◆ **Task description**: Where the material below has a line containing "Expires: Thu, 05 Dec 1997 16:00:00 GMT", start repeating exactly, and keep going through the line containing "HTTP/1.0은 하나의 연결", with no other lines.

◆ **The data**:

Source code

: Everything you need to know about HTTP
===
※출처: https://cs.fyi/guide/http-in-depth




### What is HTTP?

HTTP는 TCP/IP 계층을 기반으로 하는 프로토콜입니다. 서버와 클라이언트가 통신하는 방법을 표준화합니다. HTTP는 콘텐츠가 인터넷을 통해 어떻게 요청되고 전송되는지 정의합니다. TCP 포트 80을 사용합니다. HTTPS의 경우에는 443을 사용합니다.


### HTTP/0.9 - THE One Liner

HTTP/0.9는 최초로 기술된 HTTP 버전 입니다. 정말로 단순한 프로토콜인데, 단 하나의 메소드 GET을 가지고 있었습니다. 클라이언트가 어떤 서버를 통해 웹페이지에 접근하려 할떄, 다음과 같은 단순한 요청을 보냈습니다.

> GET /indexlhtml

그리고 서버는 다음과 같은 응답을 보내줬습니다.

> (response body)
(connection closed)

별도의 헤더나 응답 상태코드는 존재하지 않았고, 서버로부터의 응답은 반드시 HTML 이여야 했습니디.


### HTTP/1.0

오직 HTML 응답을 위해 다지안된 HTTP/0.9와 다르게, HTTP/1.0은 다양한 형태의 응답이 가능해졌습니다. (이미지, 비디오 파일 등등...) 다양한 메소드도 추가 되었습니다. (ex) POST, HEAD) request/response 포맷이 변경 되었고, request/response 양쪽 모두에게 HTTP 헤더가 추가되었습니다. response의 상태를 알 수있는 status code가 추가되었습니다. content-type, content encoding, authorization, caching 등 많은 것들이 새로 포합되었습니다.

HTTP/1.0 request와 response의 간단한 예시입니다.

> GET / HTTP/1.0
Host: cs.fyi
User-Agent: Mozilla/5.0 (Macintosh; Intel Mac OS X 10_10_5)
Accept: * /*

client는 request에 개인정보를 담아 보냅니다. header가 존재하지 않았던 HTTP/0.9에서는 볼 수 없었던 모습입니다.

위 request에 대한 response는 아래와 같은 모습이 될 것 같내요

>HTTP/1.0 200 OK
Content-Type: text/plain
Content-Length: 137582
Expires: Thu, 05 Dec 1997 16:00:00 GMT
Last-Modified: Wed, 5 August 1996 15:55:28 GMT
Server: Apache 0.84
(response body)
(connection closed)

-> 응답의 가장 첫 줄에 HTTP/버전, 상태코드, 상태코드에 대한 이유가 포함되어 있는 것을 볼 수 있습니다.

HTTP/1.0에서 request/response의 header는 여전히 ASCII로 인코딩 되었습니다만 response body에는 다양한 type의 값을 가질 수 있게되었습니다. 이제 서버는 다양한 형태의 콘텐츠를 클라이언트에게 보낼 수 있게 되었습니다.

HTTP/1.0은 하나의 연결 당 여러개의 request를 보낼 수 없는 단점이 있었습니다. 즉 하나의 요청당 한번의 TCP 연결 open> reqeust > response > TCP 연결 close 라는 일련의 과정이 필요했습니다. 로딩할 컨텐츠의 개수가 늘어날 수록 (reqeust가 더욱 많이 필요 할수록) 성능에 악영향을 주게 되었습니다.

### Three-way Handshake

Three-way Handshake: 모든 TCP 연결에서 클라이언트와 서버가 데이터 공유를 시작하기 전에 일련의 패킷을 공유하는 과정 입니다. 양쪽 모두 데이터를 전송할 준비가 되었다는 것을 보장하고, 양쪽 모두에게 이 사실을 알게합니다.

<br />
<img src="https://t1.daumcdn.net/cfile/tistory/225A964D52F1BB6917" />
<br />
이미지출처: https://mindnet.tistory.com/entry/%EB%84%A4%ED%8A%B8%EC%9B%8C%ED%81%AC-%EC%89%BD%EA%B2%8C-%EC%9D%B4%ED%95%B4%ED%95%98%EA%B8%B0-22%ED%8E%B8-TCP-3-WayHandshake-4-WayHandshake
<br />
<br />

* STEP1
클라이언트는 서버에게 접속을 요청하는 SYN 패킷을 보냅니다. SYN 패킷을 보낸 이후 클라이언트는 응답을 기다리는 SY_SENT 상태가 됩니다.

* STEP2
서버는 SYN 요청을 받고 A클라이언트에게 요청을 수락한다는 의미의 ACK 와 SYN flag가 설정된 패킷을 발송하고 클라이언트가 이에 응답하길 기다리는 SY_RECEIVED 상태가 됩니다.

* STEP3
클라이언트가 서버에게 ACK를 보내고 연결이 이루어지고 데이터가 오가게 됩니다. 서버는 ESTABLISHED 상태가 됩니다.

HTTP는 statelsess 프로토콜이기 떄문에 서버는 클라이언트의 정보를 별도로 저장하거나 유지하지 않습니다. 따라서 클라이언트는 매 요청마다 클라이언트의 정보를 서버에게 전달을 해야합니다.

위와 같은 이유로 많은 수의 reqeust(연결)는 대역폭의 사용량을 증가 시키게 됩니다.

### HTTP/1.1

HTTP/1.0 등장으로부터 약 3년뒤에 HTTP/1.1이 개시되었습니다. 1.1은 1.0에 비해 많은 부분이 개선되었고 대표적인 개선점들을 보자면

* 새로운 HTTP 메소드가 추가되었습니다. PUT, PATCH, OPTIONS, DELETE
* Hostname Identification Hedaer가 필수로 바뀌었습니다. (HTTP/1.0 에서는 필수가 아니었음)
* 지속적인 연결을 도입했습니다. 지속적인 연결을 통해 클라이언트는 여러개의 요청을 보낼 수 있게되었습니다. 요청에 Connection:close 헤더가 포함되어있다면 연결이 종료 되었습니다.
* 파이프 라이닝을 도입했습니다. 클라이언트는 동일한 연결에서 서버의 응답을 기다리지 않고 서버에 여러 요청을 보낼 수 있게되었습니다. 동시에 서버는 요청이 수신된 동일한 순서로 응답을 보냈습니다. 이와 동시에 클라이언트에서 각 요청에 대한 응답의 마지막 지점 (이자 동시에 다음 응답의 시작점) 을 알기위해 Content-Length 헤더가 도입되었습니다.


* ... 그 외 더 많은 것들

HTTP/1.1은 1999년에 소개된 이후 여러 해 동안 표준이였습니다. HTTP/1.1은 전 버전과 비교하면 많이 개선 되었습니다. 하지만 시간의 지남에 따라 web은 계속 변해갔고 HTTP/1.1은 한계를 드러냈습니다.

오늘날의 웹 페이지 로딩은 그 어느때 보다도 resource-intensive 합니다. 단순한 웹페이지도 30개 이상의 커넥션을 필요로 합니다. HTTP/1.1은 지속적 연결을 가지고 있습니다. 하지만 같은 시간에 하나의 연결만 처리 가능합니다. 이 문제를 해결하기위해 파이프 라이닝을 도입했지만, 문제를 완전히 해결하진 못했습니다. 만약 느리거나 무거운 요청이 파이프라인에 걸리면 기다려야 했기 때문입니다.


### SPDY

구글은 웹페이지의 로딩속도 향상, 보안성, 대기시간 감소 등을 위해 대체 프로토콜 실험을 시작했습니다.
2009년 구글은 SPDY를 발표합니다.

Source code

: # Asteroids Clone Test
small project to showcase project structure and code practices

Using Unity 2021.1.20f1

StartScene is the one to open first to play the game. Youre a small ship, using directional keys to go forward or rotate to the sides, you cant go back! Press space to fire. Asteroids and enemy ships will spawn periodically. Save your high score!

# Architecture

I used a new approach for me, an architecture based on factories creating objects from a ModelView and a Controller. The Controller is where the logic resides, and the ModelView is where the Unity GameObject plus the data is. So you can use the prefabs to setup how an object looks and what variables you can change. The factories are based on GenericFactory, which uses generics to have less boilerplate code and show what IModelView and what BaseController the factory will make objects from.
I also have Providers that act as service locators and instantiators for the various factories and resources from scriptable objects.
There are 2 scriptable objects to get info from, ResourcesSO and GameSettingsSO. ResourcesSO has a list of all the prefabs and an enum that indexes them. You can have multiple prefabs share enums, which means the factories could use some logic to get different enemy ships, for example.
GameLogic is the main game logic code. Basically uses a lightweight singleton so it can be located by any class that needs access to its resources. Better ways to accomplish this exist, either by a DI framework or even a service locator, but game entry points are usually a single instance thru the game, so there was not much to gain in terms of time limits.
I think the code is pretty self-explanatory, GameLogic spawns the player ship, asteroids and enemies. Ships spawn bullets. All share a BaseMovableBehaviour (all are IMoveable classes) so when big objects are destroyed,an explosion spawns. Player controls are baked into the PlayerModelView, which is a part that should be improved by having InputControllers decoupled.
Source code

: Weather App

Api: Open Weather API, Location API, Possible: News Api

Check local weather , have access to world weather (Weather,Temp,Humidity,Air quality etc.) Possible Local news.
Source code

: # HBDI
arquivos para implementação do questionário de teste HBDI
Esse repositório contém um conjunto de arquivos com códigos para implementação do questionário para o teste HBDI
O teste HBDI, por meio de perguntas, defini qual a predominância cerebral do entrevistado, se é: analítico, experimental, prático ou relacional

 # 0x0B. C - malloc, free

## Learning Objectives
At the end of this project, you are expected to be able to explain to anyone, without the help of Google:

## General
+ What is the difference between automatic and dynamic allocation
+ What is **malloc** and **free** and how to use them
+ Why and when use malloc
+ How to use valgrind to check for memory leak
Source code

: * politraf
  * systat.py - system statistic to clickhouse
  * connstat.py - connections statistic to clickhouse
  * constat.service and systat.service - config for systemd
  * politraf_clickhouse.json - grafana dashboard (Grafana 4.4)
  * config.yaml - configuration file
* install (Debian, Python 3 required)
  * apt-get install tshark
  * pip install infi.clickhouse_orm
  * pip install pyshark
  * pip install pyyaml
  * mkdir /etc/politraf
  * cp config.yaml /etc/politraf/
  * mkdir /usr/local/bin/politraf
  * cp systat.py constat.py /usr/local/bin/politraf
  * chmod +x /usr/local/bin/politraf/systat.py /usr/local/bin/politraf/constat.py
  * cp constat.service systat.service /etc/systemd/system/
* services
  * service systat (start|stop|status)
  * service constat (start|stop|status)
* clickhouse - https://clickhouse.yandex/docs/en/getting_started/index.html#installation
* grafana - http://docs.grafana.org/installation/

◆ **Answer box**:
Expires: Thu, 05 Dec 1997 16:00:00 GMT
Last-Modified: Wed, 5 August 1996 15:55:28 GMT
Server: Apache 0.84
(response body)
(connection closed)

-> 응답의 가장 첫 줄에 HTTP/버전, 상태코드, 상태코드에 대한 이유가 포함되어 있는 것을 볼 수 있습니다.

HTTP/1.0에서 request/response의 header는 여전히 ASCII로 인코딩 되었습니다만 response body에는 다양한 type의 값을 가질 수 있게되었습니다. 이제 서버는 다양한 형태의 콘텐츠를 클라이언트에게 보낼 수 있게 되었습니다.

HTTP/1.0은 하나의 연결 당 여러개의 request를 보낼 수 없는 단점이 있었습니다. 즉 하나의 요청당 한번의 TCP 연결 open> reqeust > response > TCP 연결 close 라는 일련의 과정이 필요했습니다. 로딩할 컨텐츠의 개수가 늘어날 수록 (reqeust가 더욱 많이 필요 할수록) 성능에 악영향을 주게 되었습니다.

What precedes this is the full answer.